On Moses, Marcel and Miltos.

by Jan Åman

Only a week remained before the Venice Biennale was due to open. And with it the Internet Pavilion, for which Miltos Manetas and myself were jointly responsible.

I had just arrived in Venice. I had had time to meet Chiara, our local hostess, and her friends. I had visited S.A.L.E., where Marco had offered us his beautiful old salt warehouse. I had been out with Nik, Helga and Daniel from AIDS-3D. I’d been out drinking wine with Jan Håfström and Lotta Melin.

But I hadn’t really done anything. I spent my days mostly wandering around by myself. Which admittedly is one of the things Venice is best for.

But the reason I was there – Miltos – was nowhere to be found. He didn’t answer my calls. He didn’t respond to emails. It wasn’t like him. Miltos is always wired up, always online. Always reachable. But now, when we were to meet in Venice to finalise a project which was essential for both of us, he seemed to have vanished from the face of the earth.

Why?

Without Miltos, there wasn’t much I could do. Not of what I had intended to do, anyway. The Internet pavilion was the result of a dialogue between the two of us. Miltos is not an artist who needs – or can even abide – a curator. And I’m not sure I’ve ever understood what curators are meant to do either.
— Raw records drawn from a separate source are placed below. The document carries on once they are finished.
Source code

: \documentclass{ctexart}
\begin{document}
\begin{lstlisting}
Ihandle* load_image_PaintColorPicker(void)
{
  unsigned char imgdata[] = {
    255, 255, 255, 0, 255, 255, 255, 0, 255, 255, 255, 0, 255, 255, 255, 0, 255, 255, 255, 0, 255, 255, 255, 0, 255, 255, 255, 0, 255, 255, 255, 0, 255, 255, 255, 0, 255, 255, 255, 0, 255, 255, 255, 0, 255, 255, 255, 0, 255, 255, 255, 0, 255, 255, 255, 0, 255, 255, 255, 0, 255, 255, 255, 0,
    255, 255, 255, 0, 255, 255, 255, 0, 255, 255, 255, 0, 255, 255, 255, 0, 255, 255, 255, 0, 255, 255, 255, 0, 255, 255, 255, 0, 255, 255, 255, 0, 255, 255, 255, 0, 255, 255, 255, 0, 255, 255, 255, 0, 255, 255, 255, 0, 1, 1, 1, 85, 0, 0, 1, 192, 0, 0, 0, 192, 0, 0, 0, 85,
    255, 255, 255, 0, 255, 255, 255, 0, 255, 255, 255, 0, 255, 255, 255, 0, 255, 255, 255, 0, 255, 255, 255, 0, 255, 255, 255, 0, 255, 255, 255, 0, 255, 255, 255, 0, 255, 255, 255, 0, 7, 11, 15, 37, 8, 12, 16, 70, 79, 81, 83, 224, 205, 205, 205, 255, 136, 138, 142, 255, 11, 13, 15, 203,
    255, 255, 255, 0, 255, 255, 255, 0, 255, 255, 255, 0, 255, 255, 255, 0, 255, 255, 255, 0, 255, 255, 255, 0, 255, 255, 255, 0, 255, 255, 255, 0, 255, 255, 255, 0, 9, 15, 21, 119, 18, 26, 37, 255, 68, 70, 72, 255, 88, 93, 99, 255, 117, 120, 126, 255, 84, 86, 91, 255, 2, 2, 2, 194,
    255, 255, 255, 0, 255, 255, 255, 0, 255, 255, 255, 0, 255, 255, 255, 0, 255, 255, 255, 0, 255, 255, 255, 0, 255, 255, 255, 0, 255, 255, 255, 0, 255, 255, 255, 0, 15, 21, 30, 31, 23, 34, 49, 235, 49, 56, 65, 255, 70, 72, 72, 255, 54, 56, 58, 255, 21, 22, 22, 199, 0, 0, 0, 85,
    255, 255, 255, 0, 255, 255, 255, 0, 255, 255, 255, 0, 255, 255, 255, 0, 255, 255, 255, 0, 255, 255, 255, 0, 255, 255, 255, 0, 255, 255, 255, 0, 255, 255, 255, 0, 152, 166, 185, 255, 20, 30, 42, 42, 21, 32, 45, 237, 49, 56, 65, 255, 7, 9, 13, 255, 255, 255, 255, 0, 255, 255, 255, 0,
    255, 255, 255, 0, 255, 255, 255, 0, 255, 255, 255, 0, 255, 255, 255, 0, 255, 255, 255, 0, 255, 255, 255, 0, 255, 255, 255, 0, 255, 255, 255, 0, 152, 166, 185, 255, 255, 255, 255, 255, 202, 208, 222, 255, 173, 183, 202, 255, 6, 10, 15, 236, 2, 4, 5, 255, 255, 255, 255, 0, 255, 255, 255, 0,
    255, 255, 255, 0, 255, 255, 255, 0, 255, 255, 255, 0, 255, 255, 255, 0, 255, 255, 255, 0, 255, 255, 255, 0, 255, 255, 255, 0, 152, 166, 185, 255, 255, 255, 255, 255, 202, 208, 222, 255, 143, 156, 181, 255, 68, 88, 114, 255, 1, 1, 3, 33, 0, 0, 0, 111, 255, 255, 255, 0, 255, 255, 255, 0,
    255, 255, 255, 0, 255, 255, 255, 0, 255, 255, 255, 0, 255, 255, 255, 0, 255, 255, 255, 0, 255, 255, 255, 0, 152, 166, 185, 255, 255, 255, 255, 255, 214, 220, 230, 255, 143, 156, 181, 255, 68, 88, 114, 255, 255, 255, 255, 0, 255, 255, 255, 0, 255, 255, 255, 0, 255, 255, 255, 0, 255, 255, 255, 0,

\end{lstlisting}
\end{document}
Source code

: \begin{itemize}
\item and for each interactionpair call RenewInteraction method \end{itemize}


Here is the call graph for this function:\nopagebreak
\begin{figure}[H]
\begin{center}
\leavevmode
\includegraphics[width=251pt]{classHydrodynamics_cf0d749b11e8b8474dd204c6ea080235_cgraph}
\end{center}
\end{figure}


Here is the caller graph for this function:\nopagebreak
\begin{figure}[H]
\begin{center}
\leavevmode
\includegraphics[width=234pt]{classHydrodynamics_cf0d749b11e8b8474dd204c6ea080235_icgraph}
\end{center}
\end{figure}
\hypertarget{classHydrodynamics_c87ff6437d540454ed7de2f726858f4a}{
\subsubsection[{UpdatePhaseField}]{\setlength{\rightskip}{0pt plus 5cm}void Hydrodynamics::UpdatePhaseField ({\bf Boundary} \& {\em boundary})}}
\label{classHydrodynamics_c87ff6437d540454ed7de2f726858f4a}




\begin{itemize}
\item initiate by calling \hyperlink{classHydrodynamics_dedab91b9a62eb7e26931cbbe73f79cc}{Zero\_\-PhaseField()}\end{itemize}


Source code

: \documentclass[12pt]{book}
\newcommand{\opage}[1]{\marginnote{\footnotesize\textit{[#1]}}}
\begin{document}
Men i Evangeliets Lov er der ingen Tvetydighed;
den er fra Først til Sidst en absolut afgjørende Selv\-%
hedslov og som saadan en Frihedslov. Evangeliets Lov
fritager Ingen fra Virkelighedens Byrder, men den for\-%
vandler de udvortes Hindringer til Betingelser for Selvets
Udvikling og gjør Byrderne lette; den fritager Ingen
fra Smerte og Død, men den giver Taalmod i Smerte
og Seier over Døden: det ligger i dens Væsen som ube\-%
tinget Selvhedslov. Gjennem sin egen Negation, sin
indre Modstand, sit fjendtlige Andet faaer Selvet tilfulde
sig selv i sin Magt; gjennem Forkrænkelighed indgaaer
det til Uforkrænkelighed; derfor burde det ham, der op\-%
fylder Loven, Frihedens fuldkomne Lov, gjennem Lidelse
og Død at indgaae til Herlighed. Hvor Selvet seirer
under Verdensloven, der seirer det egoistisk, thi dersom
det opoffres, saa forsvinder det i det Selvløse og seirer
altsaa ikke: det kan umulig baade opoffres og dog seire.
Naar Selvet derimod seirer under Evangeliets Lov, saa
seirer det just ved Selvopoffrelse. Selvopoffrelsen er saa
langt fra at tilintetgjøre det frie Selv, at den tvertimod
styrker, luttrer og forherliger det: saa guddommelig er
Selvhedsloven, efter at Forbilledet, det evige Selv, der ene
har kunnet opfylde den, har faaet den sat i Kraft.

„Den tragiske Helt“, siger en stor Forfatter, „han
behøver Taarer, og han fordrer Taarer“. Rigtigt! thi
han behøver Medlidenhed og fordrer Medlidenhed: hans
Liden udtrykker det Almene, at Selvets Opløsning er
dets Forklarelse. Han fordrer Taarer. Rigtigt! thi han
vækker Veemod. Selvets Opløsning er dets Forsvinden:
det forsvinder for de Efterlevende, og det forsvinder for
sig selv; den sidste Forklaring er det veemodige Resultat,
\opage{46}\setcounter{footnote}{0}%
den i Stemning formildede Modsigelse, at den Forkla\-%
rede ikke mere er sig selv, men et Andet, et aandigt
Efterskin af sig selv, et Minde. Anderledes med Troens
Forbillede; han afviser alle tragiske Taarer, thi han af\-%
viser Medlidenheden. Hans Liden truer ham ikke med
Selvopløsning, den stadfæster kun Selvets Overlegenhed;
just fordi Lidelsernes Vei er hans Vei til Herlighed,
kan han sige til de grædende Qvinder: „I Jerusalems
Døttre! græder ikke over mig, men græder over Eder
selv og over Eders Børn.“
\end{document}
But I knew Miltos needed someone to ping-pong ideas with. So did I.

On paper I was the curator of the Internet pavilion at the Venice Biennale. But in reality, or in my view at least, the Internet pavilion was an artwork by Miltos Manetas. I doubt if he would ever accept that description himself – but it was the logical continuation of everything he has done since the end of the 1990s.

Without really being able to put it into words, I have always been stimulated by spending time with Miltos. He annoys most people. And he trips himself up. If he hadn’t had his vanity to carry along with his intuition, his road might have been easier – but not necessarily.

Miltos sees – and sees through – contexts, and makes demands both on himself and on the system in which he operates. He is incapable of doing anything only for himself. He is incapable of doing what others are doing or what has already been done. He is incapable of adjusting to any market or system. Which is the same thing as not making things easy for yourself.

That’s why Miltos needed Venice, just as Gustave Courbet needed the World Fair in Paris 1855. Venice confers status because it is a symbol of that which is accepted, of that which ‘the system’ has to offer.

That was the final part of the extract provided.